What the exercise asks:
Your answer must be the exact lines from the one holding "- [x] report-screen.png ✅ COMPLETED" through the final line of the records below, both included, and nothing more.

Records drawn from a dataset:
*** Begin section ***

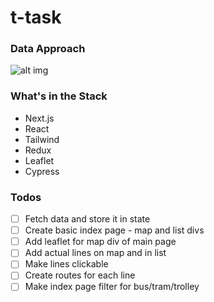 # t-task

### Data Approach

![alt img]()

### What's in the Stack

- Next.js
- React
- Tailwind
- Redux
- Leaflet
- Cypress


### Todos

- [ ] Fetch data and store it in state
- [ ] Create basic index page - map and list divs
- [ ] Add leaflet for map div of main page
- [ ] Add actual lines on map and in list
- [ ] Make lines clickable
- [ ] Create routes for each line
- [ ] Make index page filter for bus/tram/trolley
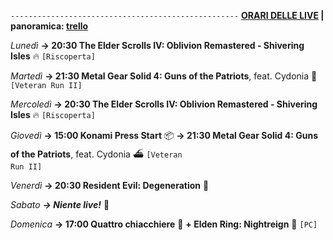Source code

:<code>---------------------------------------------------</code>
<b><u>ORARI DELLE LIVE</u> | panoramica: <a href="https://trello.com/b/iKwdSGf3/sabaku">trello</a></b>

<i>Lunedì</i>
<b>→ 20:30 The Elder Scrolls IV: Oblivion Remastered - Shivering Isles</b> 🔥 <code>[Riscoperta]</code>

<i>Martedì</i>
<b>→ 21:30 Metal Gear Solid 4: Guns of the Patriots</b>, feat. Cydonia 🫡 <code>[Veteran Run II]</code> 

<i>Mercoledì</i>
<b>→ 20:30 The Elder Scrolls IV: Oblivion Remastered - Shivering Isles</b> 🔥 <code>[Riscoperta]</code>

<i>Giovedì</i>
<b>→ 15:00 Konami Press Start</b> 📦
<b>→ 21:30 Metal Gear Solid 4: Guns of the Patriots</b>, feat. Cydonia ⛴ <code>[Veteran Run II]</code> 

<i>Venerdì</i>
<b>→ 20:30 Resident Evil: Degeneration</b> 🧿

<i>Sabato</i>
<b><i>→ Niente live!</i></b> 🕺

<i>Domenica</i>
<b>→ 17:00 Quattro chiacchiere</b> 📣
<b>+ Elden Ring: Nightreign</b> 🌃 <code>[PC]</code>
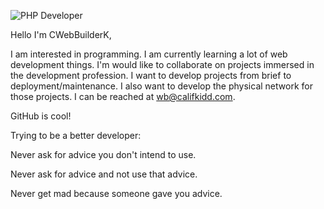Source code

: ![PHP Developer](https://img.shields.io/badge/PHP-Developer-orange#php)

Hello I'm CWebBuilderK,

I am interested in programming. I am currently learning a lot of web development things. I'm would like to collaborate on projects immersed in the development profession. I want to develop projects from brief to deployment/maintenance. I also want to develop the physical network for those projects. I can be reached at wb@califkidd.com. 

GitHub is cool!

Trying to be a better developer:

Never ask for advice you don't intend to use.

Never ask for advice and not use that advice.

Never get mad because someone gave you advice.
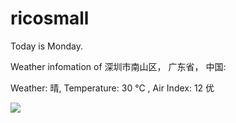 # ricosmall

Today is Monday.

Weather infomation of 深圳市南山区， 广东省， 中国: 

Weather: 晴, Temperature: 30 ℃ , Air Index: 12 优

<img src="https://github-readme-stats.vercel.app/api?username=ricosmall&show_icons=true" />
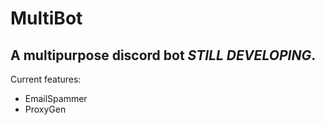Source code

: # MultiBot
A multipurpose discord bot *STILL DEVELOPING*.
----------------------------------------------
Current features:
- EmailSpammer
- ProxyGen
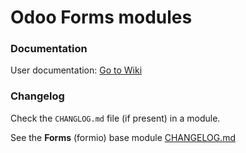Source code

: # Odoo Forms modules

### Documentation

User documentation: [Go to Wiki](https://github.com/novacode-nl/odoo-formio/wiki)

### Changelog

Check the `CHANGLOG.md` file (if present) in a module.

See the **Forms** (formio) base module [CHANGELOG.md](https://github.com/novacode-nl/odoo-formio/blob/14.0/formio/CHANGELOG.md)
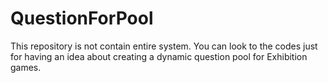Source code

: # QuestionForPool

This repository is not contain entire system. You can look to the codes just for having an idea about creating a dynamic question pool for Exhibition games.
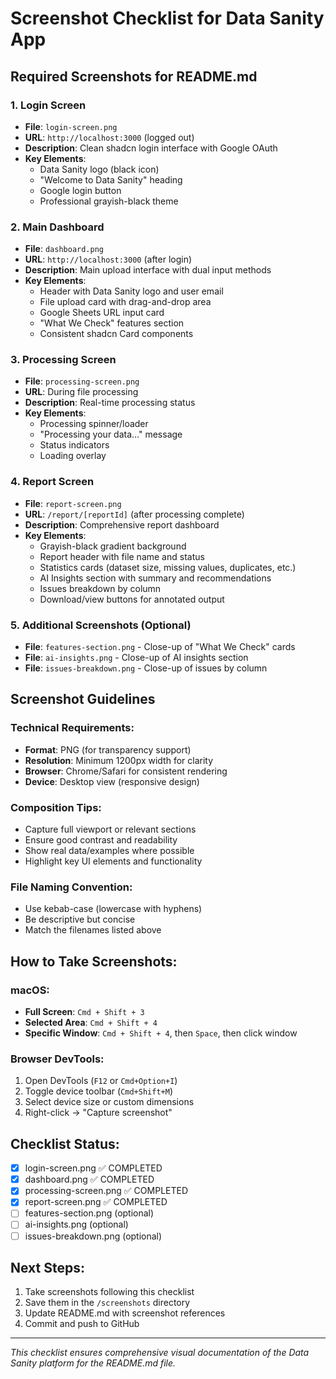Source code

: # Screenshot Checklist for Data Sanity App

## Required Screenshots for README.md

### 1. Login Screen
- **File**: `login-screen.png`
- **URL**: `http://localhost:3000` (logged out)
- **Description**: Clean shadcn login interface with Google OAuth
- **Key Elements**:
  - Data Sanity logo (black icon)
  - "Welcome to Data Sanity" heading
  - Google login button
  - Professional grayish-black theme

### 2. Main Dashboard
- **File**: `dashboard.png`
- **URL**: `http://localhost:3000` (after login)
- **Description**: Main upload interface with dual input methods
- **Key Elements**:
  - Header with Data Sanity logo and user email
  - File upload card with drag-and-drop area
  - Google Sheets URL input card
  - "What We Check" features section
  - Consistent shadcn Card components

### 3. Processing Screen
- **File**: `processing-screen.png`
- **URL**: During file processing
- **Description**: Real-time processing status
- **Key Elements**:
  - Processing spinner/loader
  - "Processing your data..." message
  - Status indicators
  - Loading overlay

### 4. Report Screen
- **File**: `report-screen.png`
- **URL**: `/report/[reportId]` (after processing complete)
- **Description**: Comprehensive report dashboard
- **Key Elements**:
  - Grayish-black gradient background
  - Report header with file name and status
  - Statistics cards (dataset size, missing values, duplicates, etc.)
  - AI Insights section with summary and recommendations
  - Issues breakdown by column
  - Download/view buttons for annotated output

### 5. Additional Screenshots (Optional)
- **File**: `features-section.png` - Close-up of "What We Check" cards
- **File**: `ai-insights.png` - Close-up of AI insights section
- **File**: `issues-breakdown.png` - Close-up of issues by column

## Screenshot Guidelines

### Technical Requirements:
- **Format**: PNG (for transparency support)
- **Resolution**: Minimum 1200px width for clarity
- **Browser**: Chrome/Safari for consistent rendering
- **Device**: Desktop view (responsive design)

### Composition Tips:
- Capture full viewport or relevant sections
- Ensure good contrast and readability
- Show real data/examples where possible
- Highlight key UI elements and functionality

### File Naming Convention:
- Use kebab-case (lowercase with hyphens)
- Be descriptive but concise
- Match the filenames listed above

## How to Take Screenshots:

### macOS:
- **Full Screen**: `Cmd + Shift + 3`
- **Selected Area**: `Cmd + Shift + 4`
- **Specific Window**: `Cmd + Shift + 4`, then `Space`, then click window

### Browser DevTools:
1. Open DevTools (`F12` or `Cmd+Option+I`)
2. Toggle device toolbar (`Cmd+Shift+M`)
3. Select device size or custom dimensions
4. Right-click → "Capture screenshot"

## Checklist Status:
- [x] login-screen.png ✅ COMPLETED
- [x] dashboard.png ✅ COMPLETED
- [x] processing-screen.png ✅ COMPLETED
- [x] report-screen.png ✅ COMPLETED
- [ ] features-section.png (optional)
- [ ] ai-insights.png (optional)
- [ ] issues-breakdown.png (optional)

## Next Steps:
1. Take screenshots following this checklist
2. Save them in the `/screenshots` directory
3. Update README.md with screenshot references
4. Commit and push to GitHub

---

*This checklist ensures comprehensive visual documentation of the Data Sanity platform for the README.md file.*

*** End section ***

Response:
- [x] report-screen.png ✅ COMPLETED
- [ ] features-section.png (optional)
- [ ] ai-insights.png (optional)
- [ ] issues-breakdown.png (optional)

## Next Steps:
1. Take screenshots following this checklist
2. Save them in the `/screenshots` directory
3. Update README.md with screenshot references
4. Commit and push to GitHub

---

*This checklist ensures comprehensive visual documentation of the Data Sanity platform for the README.md file.*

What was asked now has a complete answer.